The Rs 3,800-crore project involves the displacement of 2,427 affected families from across the villages of Siarmal, Jhupuranga, Tumulia, Ratansara, Gopalpur and Kulda in the Hemgir tehsil of Sundargarh. However, it has been alleged that other than the final settlement of compensation, issues pertaining to the resettlement and rehabilitation of project-displaced families have also not been finalised.

Local leaders from amongst the project-affected communities informed NewsClick that there had been written assurances regarding the selection of sites for the development of Resettlement & Rehabilitation (R&R) colonies for project-displaced families of Tumulia and Jhupuranga villages. But these sites have not been finalised yet.

The project-displaced families of Gopalpur had demanded a site in Sarangijharia to develop their R&R colony. Though the site has been finalised in Sarangijharia, no construction of houses has taken place so far. Consequently, the process of resettlement of project-displaced families of Gopalpur has not begun.

However, the MCL has a different tale to share. “Compensation has been cleared in all villages except for Tumulia, where a process is underway at present to solve the outstanding issues. Locals resorted to violence and damaged government vehicles on the day the groundbreaking ceremony was to take place,” an MCL spokesperson told NewsClick.

Reportedly, a site has been finalised in Chhatenpali village to develop an R&R colony for project-displaced families of Siarmal village. Construction activities have barely commenced at the site in Chhatenpali. Disputes are pending with the MCL regarding the employment of eligible members from project-affected families of Siarmal in accordance with the R&R package designed for the village. Further, a certain number of houses have been completely blacklisted by the project proponent, thereby making them ineligible for compensation and jobs. This dispute is also yet to be resolved.

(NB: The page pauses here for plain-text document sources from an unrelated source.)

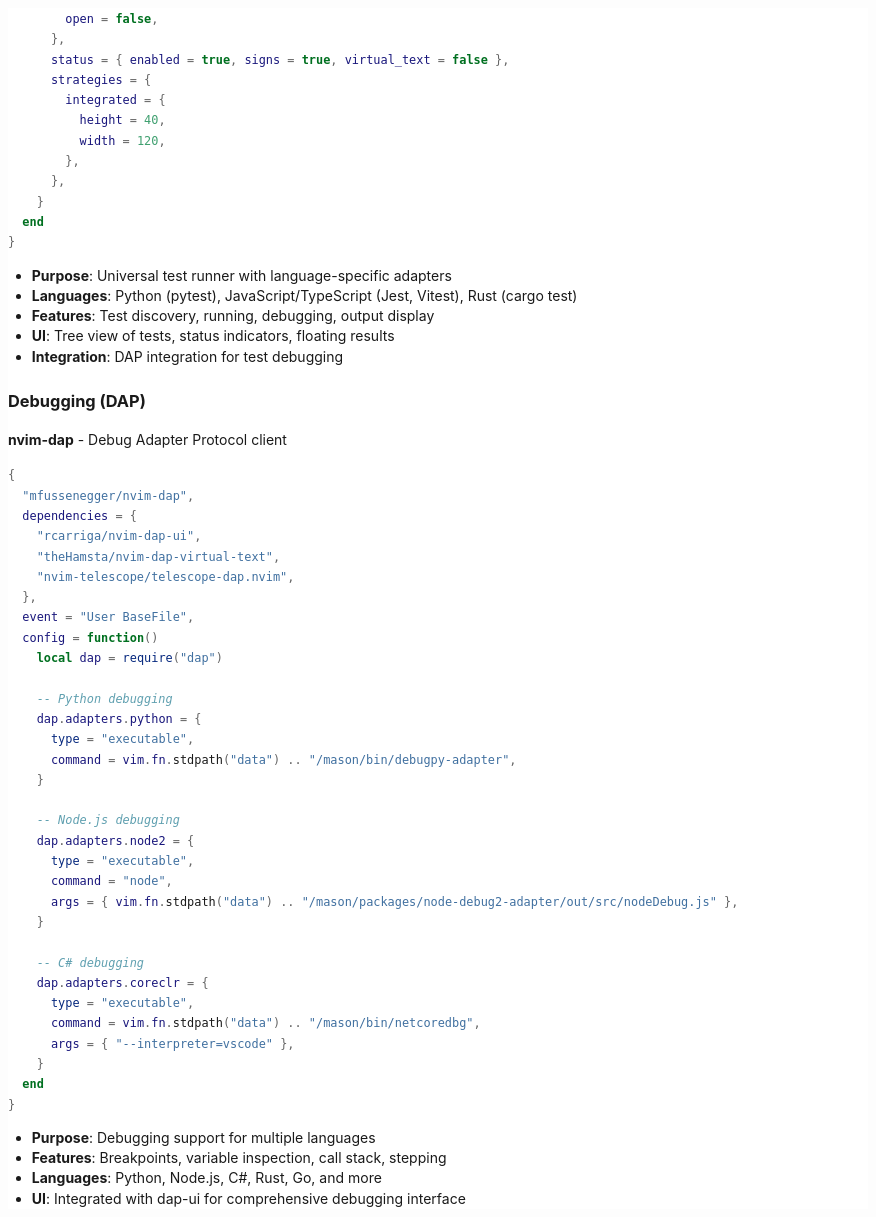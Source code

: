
 ```lua
        open = false,
      },
      status = { enabled = true, signs = true, virtual_text = false },
      strategies = {
        integrated = {
          height = 40,
          width = 120,
        },
      },
    }
  end
}
```
- **Purpose**: Universal test runner with language-specific adapters
- **Languages**: Python (pytest), JavaScript/TypeScript (Jest, Vitest), Rust (cargo test)
- **Features**: Test discovery, running, debugging, output display
- **UI**: Tree view of tests, status indicators, floating results
- **Integration**: DAP integration for test debugging

### Debugging (DAP)

**nvim-dap** - Debug Adapter Protocol client
```lua
{
  "mfussenegger/nvim-dap",
  dependencies = {
    "rcarriga/nvim-dap-ui",
    "theHamsta/nvim-dap-virtual-text",
    "nvim-telescope/telescope-dap.nvim",
  },
  event = "User BaseFile",
  config = function()
    local dap = require("dap")
    
    -- Python debugging
    dap.adapters.python = {
      type = "executable",
      command = vim.fn.stdpath("data") .. "/mason/bin/debugpy-adapter",
    }
    
    -- Node.js debugging
    dap.adapters.node2 = {
      type = "executable",
      command = "node",
      args = { vim.fn.stdpath("data") .. "/mason/packages/node-debug2-adapter/out/src/nodeDebug.js" },
    }
    
    -- C# debugging
    dap.adapters.coreclr = {
      type = "executable",
      command = vim.fn.stdpath("data") .. "/mason/bin/netcoredbg",
      args = { "--interpreter=vscode" },
    }
  end
}
```
- **Purpose**: Debugging support for multiple languages
- **Features**: Breakpoints, variable inspection, call stack, stepping
- **Languages**: Python, Node.js, C#, Rust, Go, and more
- **UI**: Integrated with dap-ui for comprehensive debugging interface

“A number of outsiders have settled in these villages over the course of time. They are also demanding compensation and resettlement in line with the original landowners. The state government has finalised compensation and R&R packages in accordance with recommendations of the Claims Committee appointed by the Supreme Court. In times to come, the force will be utilised to reopen the mining operations if agitating locals do not budge from their demands,” a senior official of Sundargarh district administration told the NewsClick.

On the other hand, local communities affected by the 2.6 MTPA Jamkhani coal mining project have also demanded higher compensation and a better rehabilitation package from the state government. Approximately 847 hectares of land – including 552.32 hectares of private land – had been taken over for the mining project using the colonial Land Acquisition Act 1894 and handed over to another business conglomerate, Bhushan Power & Steel Limited (BSPL), much before the enactment of the LARR Act, 2013.

But mining activities never commenced within five years of the land takeover. Therefore, local communities demanded its return to legal landowners in accordance with provisions of the LARR Act, 2013. The coal block was later allocated to Vedanta Group nearly six years after the Supreme Court cancelled its earlier allocation to BSPL.

“Our land was taken over, but mining activities never commenced upon it for many years. We were left without farming, and neither was any job forthcoming as the project did not take off in a timely manner. The government should determine interest on outstanding compensation amounts from 2008 onwards. We have also demanded additional compensation per each hectare of land acquired. Besides, project-displaced families are not willing to shift to the site at present finalised for the R&R colony. We have demanded a separate site for the colony,” said Niranjan Bhoi of the Jamkhani Coal Block Bisthapit Sangha, a group of project-displaced families.

When contacted, Vedanta Group refused to issue any comment at present on the matter pertaining to its Jamkhani coal mining project.